[Rendered images with source text]
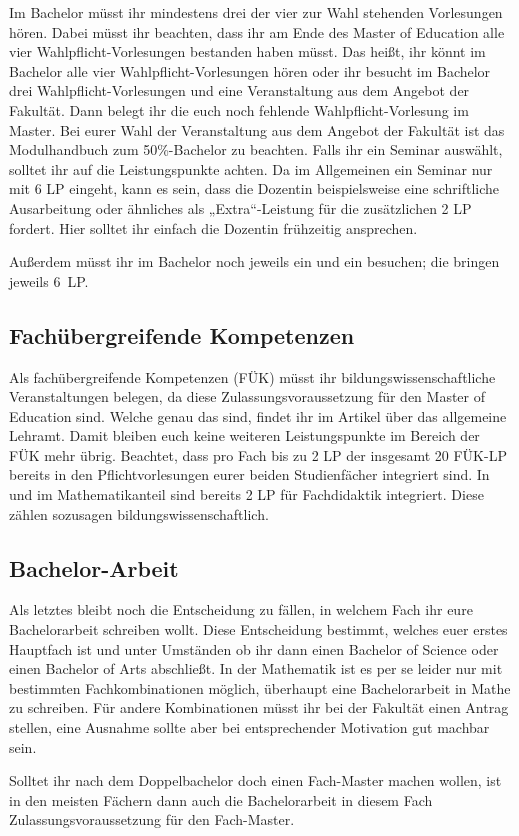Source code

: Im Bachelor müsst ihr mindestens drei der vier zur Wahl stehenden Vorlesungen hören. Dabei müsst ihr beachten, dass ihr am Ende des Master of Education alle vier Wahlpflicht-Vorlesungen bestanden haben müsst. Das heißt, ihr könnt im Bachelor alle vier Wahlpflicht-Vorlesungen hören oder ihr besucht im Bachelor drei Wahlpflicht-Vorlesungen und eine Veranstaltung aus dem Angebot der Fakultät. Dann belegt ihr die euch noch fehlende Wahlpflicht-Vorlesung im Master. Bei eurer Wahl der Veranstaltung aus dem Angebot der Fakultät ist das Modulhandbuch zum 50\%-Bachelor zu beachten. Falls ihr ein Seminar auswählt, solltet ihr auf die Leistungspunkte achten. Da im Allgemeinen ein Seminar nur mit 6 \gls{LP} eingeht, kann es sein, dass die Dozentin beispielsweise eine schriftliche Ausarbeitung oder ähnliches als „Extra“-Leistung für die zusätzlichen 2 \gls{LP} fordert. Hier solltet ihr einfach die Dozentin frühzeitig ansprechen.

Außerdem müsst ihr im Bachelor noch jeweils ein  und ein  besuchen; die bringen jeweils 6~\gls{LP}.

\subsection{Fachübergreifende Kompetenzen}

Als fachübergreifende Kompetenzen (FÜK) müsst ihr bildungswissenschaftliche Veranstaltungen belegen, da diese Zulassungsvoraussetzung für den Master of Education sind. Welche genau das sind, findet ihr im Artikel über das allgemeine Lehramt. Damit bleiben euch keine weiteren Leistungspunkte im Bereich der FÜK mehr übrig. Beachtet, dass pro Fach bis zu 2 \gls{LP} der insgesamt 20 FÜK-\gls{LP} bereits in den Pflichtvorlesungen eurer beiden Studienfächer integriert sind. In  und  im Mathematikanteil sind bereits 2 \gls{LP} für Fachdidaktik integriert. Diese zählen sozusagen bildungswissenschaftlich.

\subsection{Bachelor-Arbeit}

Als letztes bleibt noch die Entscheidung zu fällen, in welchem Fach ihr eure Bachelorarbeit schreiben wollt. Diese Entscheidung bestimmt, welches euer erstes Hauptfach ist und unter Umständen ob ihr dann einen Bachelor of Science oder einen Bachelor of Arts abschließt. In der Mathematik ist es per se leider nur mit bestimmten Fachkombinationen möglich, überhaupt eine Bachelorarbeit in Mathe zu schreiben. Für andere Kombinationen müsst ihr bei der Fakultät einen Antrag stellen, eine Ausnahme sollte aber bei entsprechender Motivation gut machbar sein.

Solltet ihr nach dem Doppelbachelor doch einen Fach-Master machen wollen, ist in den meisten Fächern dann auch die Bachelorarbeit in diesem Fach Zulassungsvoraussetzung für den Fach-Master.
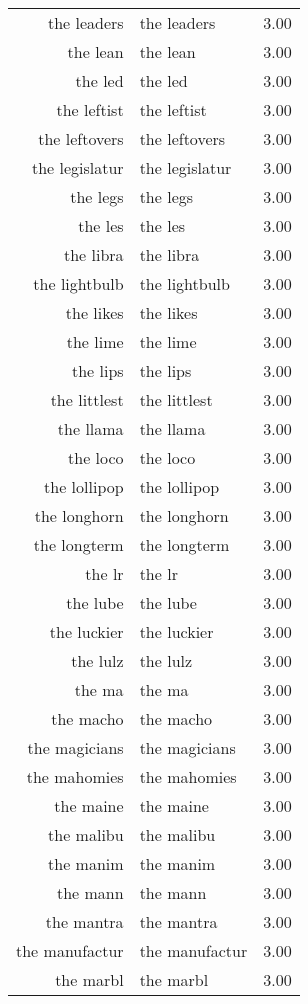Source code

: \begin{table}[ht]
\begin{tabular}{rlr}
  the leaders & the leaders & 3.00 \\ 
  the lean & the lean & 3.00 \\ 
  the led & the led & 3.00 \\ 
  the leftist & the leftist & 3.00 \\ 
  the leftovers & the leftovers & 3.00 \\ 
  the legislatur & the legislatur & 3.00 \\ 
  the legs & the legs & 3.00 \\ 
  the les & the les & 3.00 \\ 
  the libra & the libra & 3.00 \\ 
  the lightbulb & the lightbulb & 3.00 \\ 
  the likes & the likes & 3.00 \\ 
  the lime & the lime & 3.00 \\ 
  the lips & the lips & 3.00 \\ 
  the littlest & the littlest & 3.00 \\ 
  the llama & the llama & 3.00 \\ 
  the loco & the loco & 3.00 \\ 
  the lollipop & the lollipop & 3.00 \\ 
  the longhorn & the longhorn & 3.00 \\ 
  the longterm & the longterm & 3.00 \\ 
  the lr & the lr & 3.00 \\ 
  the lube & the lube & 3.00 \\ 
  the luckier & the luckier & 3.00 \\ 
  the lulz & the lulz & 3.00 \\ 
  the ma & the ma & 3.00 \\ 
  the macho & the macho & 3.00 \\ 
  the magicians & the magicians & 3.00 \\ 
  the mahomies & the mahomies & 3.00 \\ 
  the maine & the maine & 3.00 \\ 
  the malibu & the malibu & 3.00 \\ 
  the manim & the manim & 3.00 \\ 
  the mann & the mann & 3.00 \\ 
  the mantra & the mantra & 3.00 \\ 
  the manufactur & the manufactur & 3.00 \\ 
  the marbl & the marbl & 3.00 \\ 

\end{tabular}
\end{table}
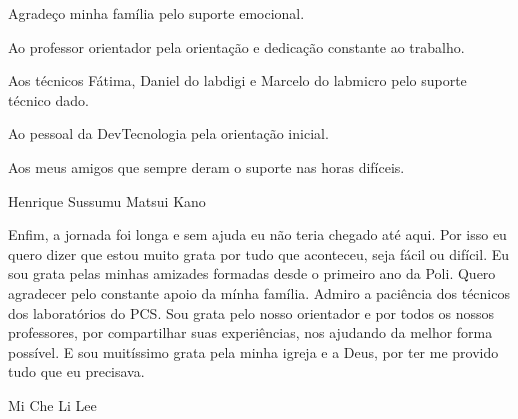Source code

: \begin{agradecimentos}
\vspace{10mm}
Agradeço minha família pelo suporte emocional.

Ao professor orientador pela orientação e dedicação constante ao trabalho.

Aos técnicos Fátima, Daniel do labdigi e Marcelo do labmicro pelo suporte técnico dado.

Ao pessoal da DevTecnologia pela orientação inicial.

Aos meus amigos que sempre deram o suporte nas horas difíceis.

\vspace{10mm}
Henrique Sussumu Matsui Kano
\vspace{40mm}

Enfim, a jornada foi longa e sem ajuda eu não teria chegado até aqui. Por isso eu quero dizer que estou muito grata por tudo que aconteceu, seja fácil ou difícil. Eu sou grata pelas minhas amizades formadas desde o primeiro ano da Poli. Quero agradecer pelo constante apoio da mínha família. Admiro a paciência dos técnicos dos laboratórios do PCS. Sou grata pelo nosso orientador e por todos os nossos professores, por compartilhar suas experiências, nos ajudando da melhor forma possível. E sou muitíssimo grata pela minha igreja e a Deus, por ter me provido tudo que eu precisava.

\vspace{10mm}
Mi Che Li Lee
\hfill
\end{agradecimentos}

*Your instructions*
Taking the records above, retype every line from the one with "the leftist & the leftist & 3.00 \\" down to the one with "the lime & the lime & 3.00 \\", exactly and with nothing else.

*Expected output*
  the leftist & the leftist & 3.00 \\ 
  the leftovers & the leftovers & 3.00 \\ 
  the legislatur & the legislatur & 3.00 \\ 
  the legs & the legs & 3.00 \\ 
  the les & the les & 3.00 \\ 
  the libra & the libra & 3.00 \\ 
  the lightbulb & the lightbulb & 3.00 \\ 
  the likes & the likes & 3.00 \\ 
  the lime & the lime & 3.00 \\ 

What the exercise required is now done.